■ Work task:
From the records below, output exactly the lines running from the line containing "#3 Learn to" through the line containing "#5. Installing and", and no others.

═════ Data extract ═════

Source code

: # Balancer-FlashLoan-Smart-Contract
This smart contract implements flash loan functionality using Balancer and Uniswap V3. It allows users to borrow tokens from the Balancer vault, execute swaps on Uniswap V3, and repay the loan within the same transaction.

═════
═════ Data extract ═════

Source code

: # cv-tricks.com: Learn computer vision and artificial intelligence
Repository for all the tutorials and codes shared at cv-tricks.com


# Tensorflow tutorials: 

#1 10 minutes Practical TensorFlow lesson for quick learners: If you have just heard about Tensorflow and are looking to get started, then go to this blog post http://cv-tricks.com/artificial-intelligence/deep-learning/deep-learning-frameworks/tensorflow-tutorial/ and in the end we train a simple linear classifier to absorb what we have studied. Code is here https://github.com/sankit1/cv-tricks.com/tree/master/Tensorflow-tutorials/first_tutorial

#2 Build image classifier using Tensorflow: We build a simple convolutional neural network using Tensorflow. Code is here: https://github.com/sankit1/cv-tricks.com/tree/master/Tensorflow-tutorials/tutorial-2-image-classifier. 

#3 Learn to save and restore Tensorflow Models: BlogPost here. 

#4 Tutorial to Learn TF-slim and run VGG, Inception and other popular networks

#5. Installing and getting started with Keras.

═════

■ Task output:
#3 Learn to save and restore Tensorflow Models: BlogPost here. 

#4 Tutorial to Learn TF-slim and run VGG, Inception and other popular networks

#5. Installing and getting started with Keras.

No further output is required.